The DuBard School for Language Disorders, in Hattiesburg, is over 50-years-old. It is named for its founder, whose passion for helping children with special needs evolved in the a school that has made a difference in countless lives.
In the lobby of the Cook Library, on the campus of the University of Southern Mississippi, is a modest display that attempts to do the impossible; to somehow tell the story of the life and career of Dr. Etoile DuBard, a pioneer in the specialty of Language disorders.
"When she first started teaching there were no therapy materials for this type of field," said Library Records Specialist Jessica Clark. "So she ended up making quite a few materials herself."
The space limits the size of the display. The amount of material that could be placed there may fill the whole library.
This is her legacy.
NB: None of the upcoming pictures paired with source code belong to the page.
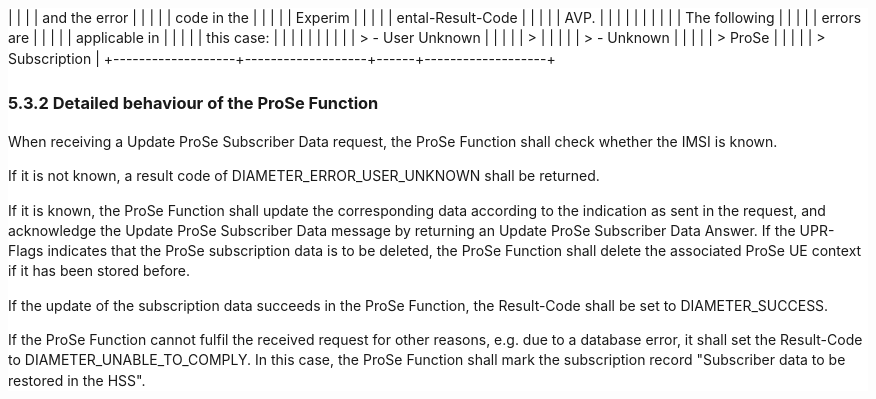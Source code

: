|                   |                   |      | and the error     |
|                   |                   |      | code in the       |
|                   |                   |      | Experim           |
|                   |                   |      | ental-Result-Code |
|                   |                   |      | AVP.              |
|                   |                   |      |                   |
|                   |                   |      | The following     |
|                   |                   |      | errors are        |
|                   |                   |      | applicable in     |
|                   |                   |      | this case:        |
|                   |                   |      |                   |
|                   |                   |      | > \- User Unknown |
|                   |                   |      | >                 |
|                   |                   |      | > \- Unknown      |
|                   |                   |      | > ProSe           |
|                   |                   |      | > Subscription    |
+-------------------+-------------------+------+-------------------+

### 5.3.2 Detailed behaviour of the ProSe Function

When receiving a Update ProSe Subscriber Data request, the ProSe
Function shall check whether the IMSI is known.

If it is not known, a result code of DIAMETER\_ERROR\_USER\_UNKNOWN
shall be returned.

If it is known, the ProSe Function shall update the corresponding data
according to the indication as sent in the request, and acknowledge the
Update ProSe Subscriber Data message by returning an Update ProSe
Subscriber Data Answer. If the UPR-Flags indicates that the ProSe
subscription data is to be deleted, the ProSe Function shall delete the
associated ProSe UE context if it has been stored before.

If the update of the subscription data succeeds in the ProSe Function,
the Result-Code shall be set to DIAMETER\_SUCCESS.

If the ProSe Function cannot fulfil the received request for other
reasons, e.g. due to a database error, it shall set the Result-Code to
DIAMETER\_UNABLE\_TO\_COMPLY. In this case, the ProSe Function shall
mark the subscription record \"Subscriber data to be restored in the
HSS\".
The DuBard School for Language Disorders on the campus of USM. Children who have special needs in the area of language skills come here for the kind of intense attention that is available few other places.
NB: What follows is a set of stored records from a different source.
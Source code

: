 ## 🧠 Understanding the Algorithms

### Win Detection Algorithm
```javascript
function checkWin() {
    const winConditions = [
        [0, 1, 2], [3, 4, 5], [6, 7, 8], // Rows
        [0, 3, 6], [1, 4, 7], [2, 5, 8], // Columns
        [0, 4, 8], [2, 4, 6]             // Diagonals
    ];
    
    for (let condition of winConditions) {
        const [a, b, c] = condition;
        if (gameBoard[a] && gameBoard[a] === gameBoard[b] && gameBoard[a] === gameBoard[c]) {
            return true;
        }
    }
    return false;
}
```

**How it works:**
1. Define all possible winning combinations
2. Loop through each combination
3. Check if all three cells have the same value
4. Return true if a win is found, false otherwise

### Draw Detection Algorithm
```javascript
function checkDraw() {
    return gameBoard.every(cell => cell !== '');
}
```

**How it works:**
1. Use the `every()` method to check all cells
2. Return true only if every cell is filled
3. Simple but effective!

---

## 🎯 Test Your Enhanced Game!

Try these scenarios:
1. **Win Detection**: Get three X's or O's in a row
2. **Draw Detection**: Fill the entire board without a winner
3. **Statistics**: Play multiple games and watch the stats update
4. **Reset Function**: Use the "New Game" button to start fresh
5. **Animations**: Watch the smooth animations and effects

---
Dr. DuBard pioneered this kind of treatment in Mississippi.
"She was literally decades ahead of her time. The connection between oral communication and reading was not well known or accepted at the time," said DuBard School for Language Disorders Director Maureen Martin. "And it's VERY commonly known and accepted now. So when I think back on the work she did with no help, no picture materials except what you could go cut out of magazines, there was no Google to go find the next 700 pictures of giraffes that you needed for teaching a child, all of that she did while also training university students, and she has many legacies. But one of them was always to help each child be the best that he or she could be. And also always have university students do the best that they could do. And expect plenty. Etoile used to say that the school brought a measure of peace to families as well as hope to children. Because when a mom and dad have a child with a problem, the whole family has a problem."
Dr. Etoile DuBard translated her intangible compassion for children who needed special help in language and communication into a tangible brick and mortar building in which thousands of children have been given the help they need.
And from which thousands of students have trained to go do the same elsewhere. And in following her heart, has made a difference for many people.